At least he said it was enjoyable.
Murray, playing his best tennis of the season, survived a mid-second-set lapse after a near perfect first set. He then quickly regrouped from that hiccup to end Rafael Nadal’s run in Toronto and hand the Spaniard just his fifth loss on hardcourts in 24 matches this season.
Of course, one of those four previous wins belong to Murray, who had a two-set lead on Nadal in the first grand slam of the season in Australia before Nadal retired trailing 3-0 in the third because of knee problems.
This time around, Nadal went the distance but with the same result.
The loss by Nadal yesterday ended hopes of a Nadal-Roger Federer final, which everyone in tennis seems to covet these days, but in fairness to Murray, he was clearly the superior player yesterday and very much deserving of his spot.

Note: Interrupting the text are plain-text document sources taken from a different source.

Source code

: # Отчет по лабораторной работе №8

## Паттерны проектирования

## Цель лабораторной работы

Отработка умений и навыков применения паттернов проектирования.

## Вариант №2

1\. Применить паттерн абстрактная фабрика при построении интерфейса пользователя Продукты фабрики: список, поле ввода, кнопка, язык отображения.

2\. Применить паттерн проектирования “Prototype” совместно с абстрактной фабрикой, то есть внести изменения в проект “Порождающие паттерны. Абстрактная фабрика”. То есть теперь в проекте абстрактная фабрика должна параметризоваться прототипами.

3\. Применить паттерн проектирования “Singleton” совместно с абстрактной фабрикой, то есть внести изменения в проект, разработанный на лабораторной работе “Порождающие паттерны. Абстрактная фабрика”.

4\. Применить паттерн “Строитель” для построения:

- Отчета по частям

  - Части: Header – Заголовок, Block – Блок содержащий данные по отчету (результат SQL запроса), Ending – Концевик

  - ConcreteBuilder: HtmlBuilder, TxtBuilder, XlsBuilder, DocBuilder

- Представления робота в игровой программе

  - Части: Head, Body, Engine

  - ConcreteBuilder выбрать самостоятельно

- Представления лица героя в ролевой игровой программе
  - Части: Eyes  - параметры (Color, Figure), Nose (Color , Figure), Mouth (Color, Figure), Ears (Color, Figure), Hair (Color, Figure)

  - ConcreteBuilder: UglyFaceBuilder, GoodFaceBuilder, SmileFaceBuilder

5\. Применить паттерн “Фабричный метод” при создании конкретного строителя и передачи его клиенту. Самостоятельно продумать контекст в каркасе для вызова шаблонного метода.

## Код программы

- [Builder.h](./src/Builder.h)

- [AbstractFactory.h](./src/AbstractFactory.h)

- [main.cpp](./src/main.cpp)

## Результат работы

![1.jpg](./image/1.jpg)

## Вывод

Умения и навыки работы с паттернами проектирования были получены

“You never expect to beat the best players in the world, but I think if I play my best tennis like I did today, I have a very good chance against all of them,” a strangely subdued Murray said after his win.
Murray didn’t crack a single smile as he answered questions about his match. Even more strange, he kept referring to how “enjoyable” this tournament has been, due in part to the fact that he is without a coach at the moment. He sounded like a man and in no hurry to fill that coaching void.
“I don’t want to just pick someone or choose someone right before the U.S. Open and make a mistake,” Murray said. “I’d rather play like I’m playing just now and have people around me that I know and enjoy being with so you can have ... so you’re enjoying yourself, for one. Then I will sit down after the U.S. Open and think about what I want to do.”
If that was Murray enjoying himself in the aftermath of a huge win, one can only imagine what he’s like when things aren’t going so well for him.
In any event, now that he has disposed of Nadal, even as the No. 4 seed here he should go into today’s final (weather permitting, showers are in the forecast) with an edge.
His opponent — Roger Federer had some trouble with Novak Djokovic before winning the later semifinal — was just getting started as Murray headed back to his hotel for a good night’s rest. And Murray has a better track record in head-to-head matches with Federer on hard court (6-5).
In his matchup with Nadal, Murray had a clear advantage with his serve, as his nine aces to Nadal’s two had will attest. Nadal had a better percentage of first serves than Murray, but 82% of the time Murray got his in, he won the point. Nadal’s success rate was just 62%.
The win by Murray was only the fourth in 12 career meetings that he has got the better of Nadal, but the second time in three tries this season.
With the win, Murray holds on to his No. 4 ATP ranking. Had he lost, Sweden’s Robin Soderling, who lost in the round of 16 to Argentinian David Nalbandian, would have leap-frogged him and grabbed the No. 4 seed.
Not only is there no chance of that happening, but by Sunday night he may just be looking at back-to-back titles here at the Rogers Cup.
Maybe then he’ll let his guard down and enjoy the moment just a little bit.